• Assignment
What's needed is the listing below, repeated word for word with no pictures.

• Records shown
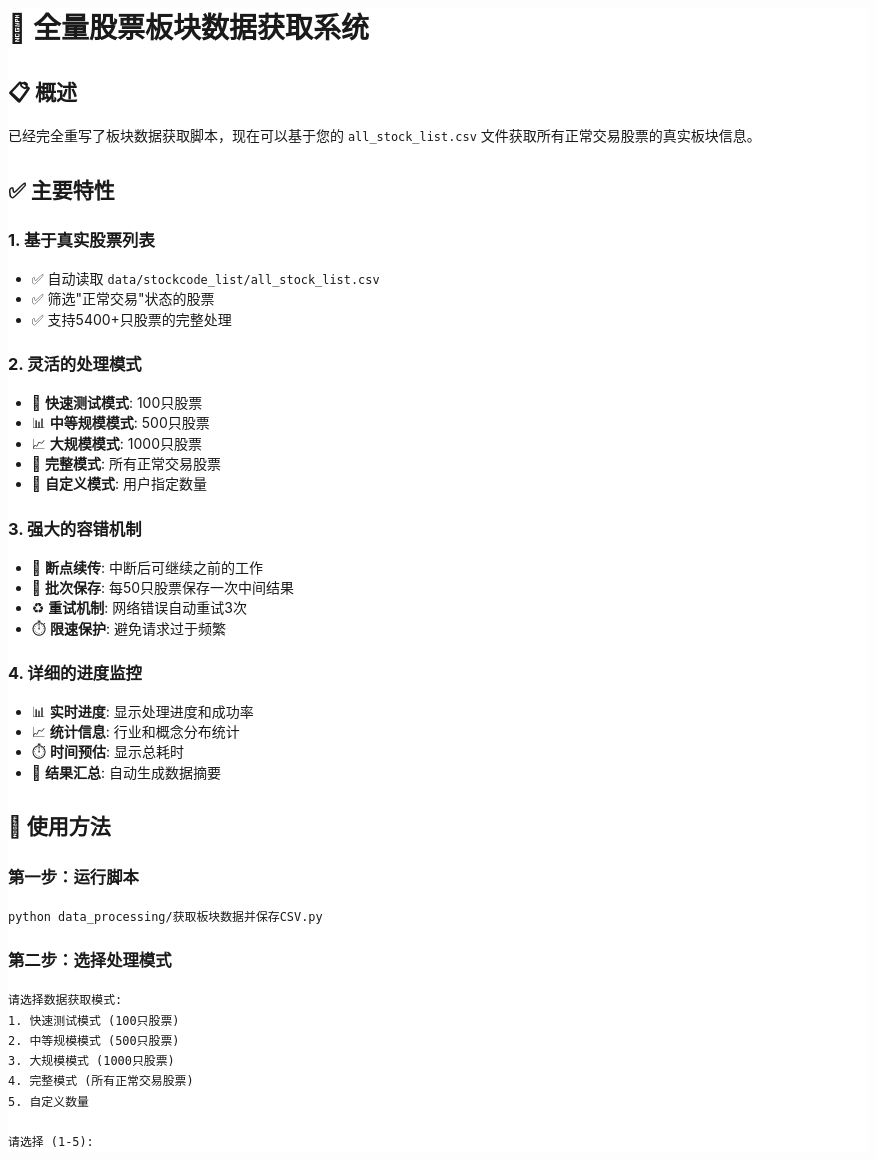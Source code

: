 # 🚀 全量股票板块数据获取系统

## 📋 概述

已经完全重写了板块数据获取脚本，现在可以基于您的 `all_stock_list.csv` 文件获取所有正常交易股票的真实板块信息。

## ✅ 主要特性

### 1. 基于真实股票列表
- ✅ 自动读取 `data/stockcode_list/all_stock_list.csv`
- ✅ 筛选"正常交易"状态的股票
- ✅ 支持5400+只股票的完整处理

### 2. 灵活的处理模式
- 🧪 **快速测试模式**: 100只股票
- 📊 **中等规模模式**: 500只股票  
- 📈 **大规模模式**: 1000只股票
- 🎯 **完整模式**: 所有正常交易股票
- 🔧 **自定义模式**: 用户指定数量

### 3. 强大的容错机制
- 💾 **断点续传**: 中断后可继续之前的工作
- 🔄 **批次保存**: 每50只股票保存一次中间结果
- ♻️ **重试机制**: 网络错误自动重试3次
- ⏱️ **限速保护**: 避免请求过于频繁

### 4. 详细的进度监控
- 📊 **实时进度**: 显示处理进度和成功率
- 📈 **统计信息**: 行业和概念分布统计
- ⏱️ **时间预估**: 显示总耗时
- 📁 **结果汇总**: 自动生成数据摘要

## 🚀 使用方法

### 第一步：运行脚本
```bash
python data_processing/获取板块数据并保存CSV.py
```

### 第二步：选择处理模式
```
请选择数据获取模式:
1. 快速测试模式 (100只股票)
2. 中等规模模式 (500只股票)
3. 大规模模式 (1000只股票)
4. 完整模式 (所有正常交易股票)
5. 自定义数量

请选择 (1-5): 
```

• Solution for this problem
Source code

: # 🚀 全量股票板块数据获取系统

## 📋 概述

已经完全重写了板块数据获取脚本，现在可以基于您的 `all_stock_list.csv` 文件获取所有正常交易股票的真实板块信息。

## ✅ 主要特性

### 1. 基于真实股票列表
- ✅ 自动读取 `data/stockcode_list/all_stock_list.csv`
- ✅ 筛选"正常交易"状态的股票
- ✅ 支持5400+只股票的完整处理

### 2. 灵活的处理模式
- 🧪 **快速测试模式**: 100只股票
- 📊 **中等规模模式**: 500只股票  
- 📈 **大规模模式**: 1000只股票
- 🎯 **完整模式**: 所有正常交易股票
- 🔧 **自定义模式**: 用户指定数量

### 3. 强大的容错机制
- 💾 **断点续传**: 中断后可继续之前的工作
- 🔄 **批次保存**: 每50只股票保存一次中间结果
- ♻️ **重试机制**: 网络错误自动重试3次
- ⏱️ **限速保护**: 避免请求过于频繁

### 4. 详细的进度监控
- 📊 **实时进度**: 显示处理进度和成功率
- 📈 **统计信息**: 行业和概念分布统计
- ⏱️ **时间预估**: 显示总耗时
- 📁 **结果汇总**: 自动生成数据摘要

## 🚀 使用方法

### 第一步：运行脚本
```bash
python data_processing/获取板块数据并保存CSV.py
```

### 第二步：选择处理模式
```
请选择数据获取模式:
1. 快速测试模式 (100只股票)
2. 中等规模模式 (500只股票)
3. 大规模模式 (1000只股票)
4. 完整模式 (所有正常交易股票)
5. 自定义数量

请选择 (1-5): 
```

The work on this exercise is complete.